July Round-Up: Joe, James e Norah

Per chi scrive, tristemente, il buon James Blake non ne azzecca una da un po’: fortuna vuole però che il nostro si sia dato parecchio da fare nel corso della quarantena, e durante questo luglio abbia dato alle stampe un nuovo brano, Are You Even Real?, che ha riacceso qualche speranza anche nei cuori più duri, tipo il mio (bum). D’altronde, non c’è cosa migliore che cambiare idea quando si tratta della voce meravigliosa del caro James, che sparpaglia delicatamente note di synth e, con la grazie e l’ispirazione dei giorni migliori, le ricompone in un pezzone come da queste parti non se ne ascoltavano da un po’: sarà il testo, enigmatico e malinconico (There’s no five years/ There’s no ten years/ Only this/ Queen of, queen of, queen of queens/ There’s no knife/ ‘Cause there’s no tension/ Only this/ Lucid dream of, dream of dreams […]), saranno le note centellinate come ai tempi del suo miglior minimalismo neo-soul ibridato con le consuete ritmiche dubstep, sarà quale violino che incide dolorosamente il magma dei loop sintetici, oppure ancora il ritornello che ti prende quanto basta, fatto è che ti viene voglia di sperare che il futuro ci riservi un album migliore degli ultimi. Forza James, sei tutti noi!

Nel frattempo, i Vulfpeck continuano imperterriti nella loro (lenta) opera di disseminazione dei brani che, verosimilmente, faranno parte del nuovo album (si intitolerà davvero The Joy of Music, The Job of Real Estate?). Stavolta tocca a Radio Shack, brano scelto per il lancio della compilation antologica Vulf Vault #2: Inside the mind of Woody Goss (ed in essa incluso, un po’ come avvenuto per 3 on E nell’analoga compilation Vulf Vault dedicata all’immenso Antwaun Stanley), e sono i Vulfpeck che non ti aspetti: se fosse un nuovo genere, lo chiamerei surf Vulf. Questa composizione del Maestro Prof. Woody Goss riprende infatti una serie di elementi classici del surf-rock, con batteria-basso-chitarra-piano (Stratton-Dart-Wong-Dosik) che corrono come treni sui binari ritmici e Theo Katzmann e Goss a disegnare melodie di estiva e solare leggerezza. Insomma, come al solito da queste parti non si sbaglia un colpo, anche se nel piccolo garage del video c’è appena lo spazio necessario a permettere al collo di Dart di “grooveggiare” liberamente (il segreto, come sempre, non è nelle dita, ma nel collo).

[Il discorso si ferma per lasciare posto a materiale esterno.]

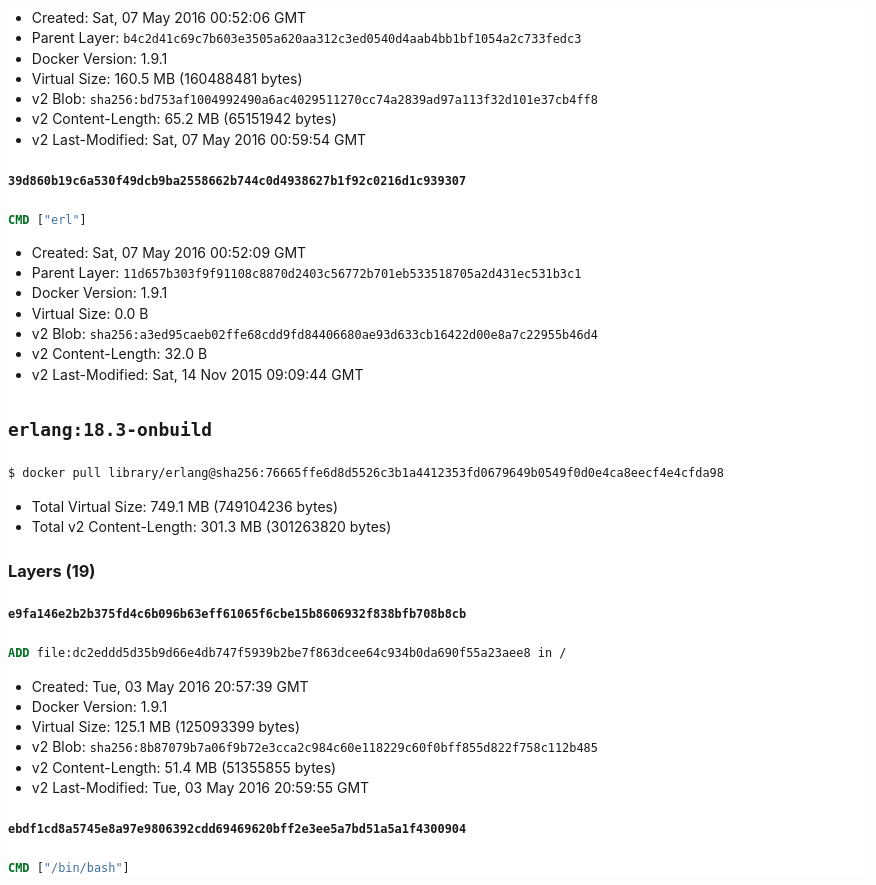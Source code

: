 -	Created: Sat, 07 May 2016 00:52:06 GMT
-	Parent Layer: `b4c2d41c69c7b603e3505a620aa312c3ed0540d4aab4bb1bf1054a2c733fedc3`
-	Docker Version: 1.9.1
-	Virtual Size: 160.5 MB (160488481 bytes)
-	v2 Blob: `sha256:bd753af1004992490a6ac4029511270cc74a2839ad97a113f32d101e37cb4ff8`
-	v2 Content-Length: 65.2 MB (65151942 bytes)
-	v2 Last-Modified: Sat, 07 May 2016 00:59:54 GMT

#### `39d860b19c6a530f49dcb9ba2558662b744c0d4938627b1f92c0216d1c939307`

```dockerfile
CMD ["erl"]
```

-	Created: Sat, 07 May 2016 00:52:09 GMT
-	Parent Layer: `11d657b303f9f91108c8870d2403c56772b701eb533518705a2d431ec531b3c1`
-	Docker Version: 1.9.1
-	Virtual Size: 0.0 B
-	v2 Blob: `sha256:a3ed95caeb02ffe68cdd9fd84406680ae93d633cb16422d00e8a7c22955b46d4`
-	v2 Content-Length: 32.0 B
-	v2 Last-Modified: Sat, 14 Nov 2015 09:09:44 GMT

## `erlang:18.3-onbuild`

```console
$ docker pull library/erlang@sha256:76665ffe6d8d5526c3b1a4412353fd0679649b0549f0d0e4ca8eecf4e4cfda98
```

-	Total Virtual Size: 749.1 MB (749104236 bytes)
-	Total v2 Content-Length: 301.3 MB (301263820 bytes)

### Layers (19)

#### `e9fa146e2b2b375fd4c6b096b63eff61065f6cbe15b8606932f838bfb708b8cb`

```dockerfile
ADD file:dc2eddd5d35b9d66e4db747f5939b2be7f863dcee64c934b0da690f55a23aee8 in /
```

-	Created: Tue, 03 May 2016 20:57:39 GMT
-	Docker Version: 1.9.1
-	Virtual Size: 125.1 MB (125093399 bytes)
-	v2 Blob: `sha256:8b87079b7a06f9b72e3cca2c984c60e118229c60f0bff855d822f758c112b485`
-	v2 Content-Length: 51.4 MB (51355855 bytes)
-	v2 Last-Modified: Tue, 03 May 2016 20:59:55 GMT

#### `ebdf1cd8a5745e8a97e9806392cdd69469620bff2e3ee5a7bd51a5a1f4300904`

```dockerfile
CMD ["/bin/bash"]
```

Credo che ormai Tailwinds, la prima prova sulla lunga distanza dei Fearless Flyers, lo abbiamo ascoltato quasi tutto, eppure ogni nuovo pezzo sorprende: Kauai è un po’ “in fondo al mar” (e infatti torna alla mente la versione di Under The Sea inclusa nel primo EP della band), un po’ irresistibile ballad scandita dai fiati, cullati dalla linea ritmico-melodica dipinta dall’inarrivabile Joe Dart, che sfrutta per l’occasione la sua classica tiny big guitar (che è un Fender Precision “baby”, a scala corta) e conferma l’attuale (e duraturo, probabilmente permanente) stato di grazia. In questa Kauai il succo sta tutto nel groove, che ovviamente è da tutte le parti: nel drumming serrato ma discreto di Nate Smith (recita il solito, immancabile commento su YouTube: “Nate Smith has more groove in his shaker than most bands”) e nell’accompagnamento di Wong (anche compositore del brano) e della baritona di Lettieri, nell’interplay irresistibile della Delta Force (come abbiamo fatto finora senza la Delta Force nella nostra vita?) e soprattutto in ogni singolo suono che esce fuori dai polpastrelli (e dal collo, ovviamente) di Joe Dart. Kauai è senz’altro una ballad, dicevamo, ma una ballad di quelle che ti spingono a muovere il piede, e ovviamente la testa, con un incedere tutt’altro che piatto (una rarità per moltissime band, la normalità per tutto ciò che ruota attorno all’universo Vulfpeck), ma soprattutto è un brano che ti entra nel cervello e sembra volerti cullare, come le onde, come la luce di un caldissimo sabato pomeriggio: vale quanto scritto per Radio Shack, si sentono molte summer vibes, e non è affatto un male, anzi, avercene di estati così.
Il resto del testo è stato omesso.